▸ **Exercise**
Pull every line holding the word "Chapter" from the data below and copy it.

▸ **Records provided**
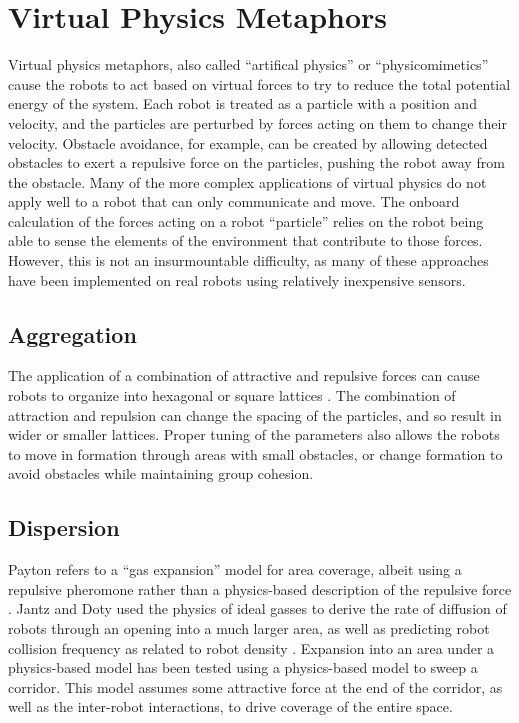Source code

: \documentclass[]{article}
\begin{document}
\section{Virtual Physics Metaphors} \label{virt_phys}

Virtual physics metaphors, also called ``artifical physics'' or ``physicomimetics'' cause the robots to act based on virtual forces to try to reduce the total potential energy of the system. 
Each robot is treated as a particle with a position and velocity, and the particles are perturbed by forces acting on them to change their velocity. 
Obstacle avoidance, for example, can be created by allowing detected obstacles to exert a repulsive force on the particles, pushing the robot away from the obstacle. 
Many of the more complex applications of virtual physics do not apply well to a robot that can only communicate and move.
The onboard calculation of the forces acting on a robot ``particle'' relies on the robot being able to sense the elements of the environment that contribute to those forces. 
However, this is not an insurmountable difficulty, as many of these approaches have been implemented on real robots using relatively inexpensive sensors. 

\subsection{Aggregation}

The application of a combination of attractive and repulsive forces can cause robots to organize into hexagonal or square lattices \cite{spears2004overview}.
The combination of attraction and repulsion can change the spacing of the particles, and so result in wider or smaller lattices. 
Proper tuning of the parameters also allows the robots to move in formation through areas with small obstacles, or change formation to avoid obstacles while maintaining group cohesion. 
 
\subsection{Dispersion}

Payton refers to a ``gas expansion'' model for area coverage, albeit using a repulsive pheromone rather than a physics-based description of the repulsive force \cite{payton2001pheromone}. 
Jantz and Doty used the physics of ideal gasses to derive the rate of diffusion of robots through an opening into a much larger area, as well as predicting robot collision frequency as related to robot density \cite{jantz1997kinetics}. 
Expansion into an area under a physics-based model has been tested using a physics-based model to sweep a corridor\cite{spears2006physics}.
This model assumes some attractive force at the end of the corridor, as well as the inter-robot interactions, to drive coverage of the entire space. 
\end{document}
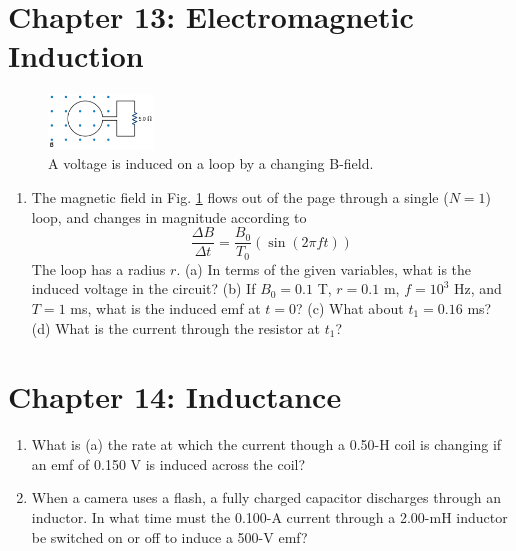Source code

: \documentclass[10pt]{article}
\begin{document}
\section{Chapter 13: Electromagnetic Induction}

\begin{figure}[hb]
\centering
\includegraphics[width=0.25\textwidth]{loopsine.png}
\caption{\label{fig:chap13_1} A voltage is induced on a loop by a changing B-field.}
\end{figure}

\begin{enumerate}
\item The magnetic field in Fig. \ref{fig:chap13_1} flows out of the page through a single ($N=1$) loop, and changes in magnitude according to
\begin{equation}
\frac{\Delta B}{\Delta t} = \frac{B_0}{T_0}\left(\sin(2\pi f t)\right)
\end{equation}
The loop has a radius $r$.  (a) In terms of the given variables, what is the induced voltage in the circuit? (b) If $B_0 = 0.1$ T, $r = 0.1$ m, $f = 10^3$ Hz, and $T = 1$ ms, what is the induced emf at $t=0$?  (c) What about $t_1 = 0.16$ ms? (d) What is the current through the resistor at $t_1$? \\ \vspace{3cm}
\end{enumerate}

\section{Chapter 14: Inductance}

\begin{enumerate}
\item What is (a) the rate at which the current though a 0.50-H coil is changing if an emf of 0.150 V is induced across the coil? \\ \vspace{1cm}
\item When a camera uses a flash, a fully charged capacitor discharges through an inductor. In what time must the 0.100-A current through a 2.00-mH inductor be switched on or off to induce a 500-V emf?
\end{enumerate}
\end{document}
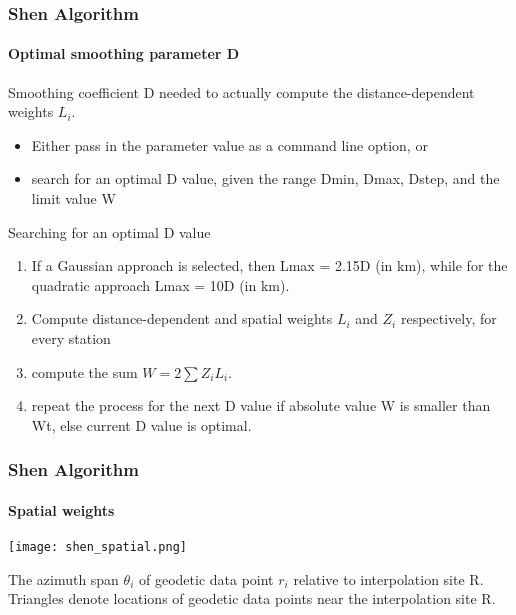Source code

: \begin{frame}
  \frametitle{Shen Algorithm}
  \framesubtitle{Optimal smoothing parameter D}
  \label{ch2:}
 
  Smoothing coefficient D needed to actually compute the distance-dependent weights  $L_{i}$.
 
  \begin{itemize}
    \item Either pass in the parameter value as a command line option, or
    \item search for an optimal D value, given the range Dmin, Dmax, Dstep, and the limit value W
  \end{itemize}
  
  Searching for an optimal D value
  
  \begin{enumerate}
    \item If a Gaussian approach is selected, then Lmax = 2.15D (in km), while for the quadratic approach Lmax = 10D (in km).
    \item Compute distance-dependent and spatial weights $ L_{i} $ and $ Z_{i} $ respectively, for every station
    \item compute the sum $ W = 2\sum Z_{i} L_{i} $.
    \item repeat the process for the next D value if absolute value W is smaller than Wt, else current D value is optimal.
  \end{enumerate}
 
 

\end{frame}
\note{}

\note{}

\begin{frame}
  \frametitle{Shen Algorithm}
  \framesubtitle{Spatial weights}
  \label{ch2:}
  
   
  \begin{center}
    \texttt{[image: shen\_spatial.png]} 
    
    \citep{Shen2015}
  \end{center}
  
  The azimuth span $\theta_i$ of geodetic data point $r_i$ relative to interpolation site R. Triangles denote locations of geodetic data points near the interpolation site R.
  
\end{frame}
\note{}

▸ **Output**
\section{Chapter 13: Electromagnetic Induction}
\section{Chapter 14: Inductance}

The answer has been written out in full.